[SOURCE INFORMATION]

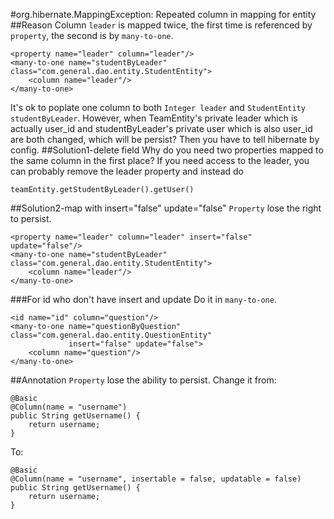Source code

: #org.hibernate.MappingException: Repeated column in mapping for entity
##Reason
Column `leader` is mapped twice, the first time is referenced by `property`, the second is by `many-to-one`.
```
<property name="leader" column="leader"/>
<many-to-one name="studentByLeader" class="com.general.dao.entity.StudentEntity">
    <column name="leader"/>
</many-to-one>
```
It's ok to poplate one column to both `Integer leader` and `StudentEntity studentByLeader`. However, when TeamEntity's private leader which is actually user_id and studentByLeader's private user which is also user_id are both changed, which will be persist? Then you have to tell hibernate by config.
##Solution1-delete field
Why do you need two properties mapped to the same column in the first place? If you need access to the leader, you can probably remove the leader property and instead do
```
teamEntity.getStudentByLeader().getUser()
```
##Solution2-map with insert="false" update="false"
`Property` lose the right to persist.
```
<property name="leader" column="leader" insert="false" update="false"/>
<many-to-one name="studentByLeader" class="com.general.dao.entity.StudentEntity">
    <column name="leader"/>
</many-to-one>
```
###For id who don't have insert and update
Do it in `many-to-one`.
```
<id name="id" column="question"/>
<many-to-one name="questionByQuestion" class="com.general.dao.entity.QuestionEntity"
             insert="false" update="false">
    <column name="question"/>
</many-to-one>
```
##Annotation
`Property` lose the ability to persist. Change it from:
```
@Basic
@Column(name = "username")
public String getUsername() {
    return username;
}
```
To:
```
@Basic
@Column(name = "username", insertable = false, updatable = false)
public String getUsername() {
    return username;
}
```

[TASK DETAILS]
Among the lines above, count those that include the word "mapped". Give only the result.

[RESULT FOR THIS TASK]
2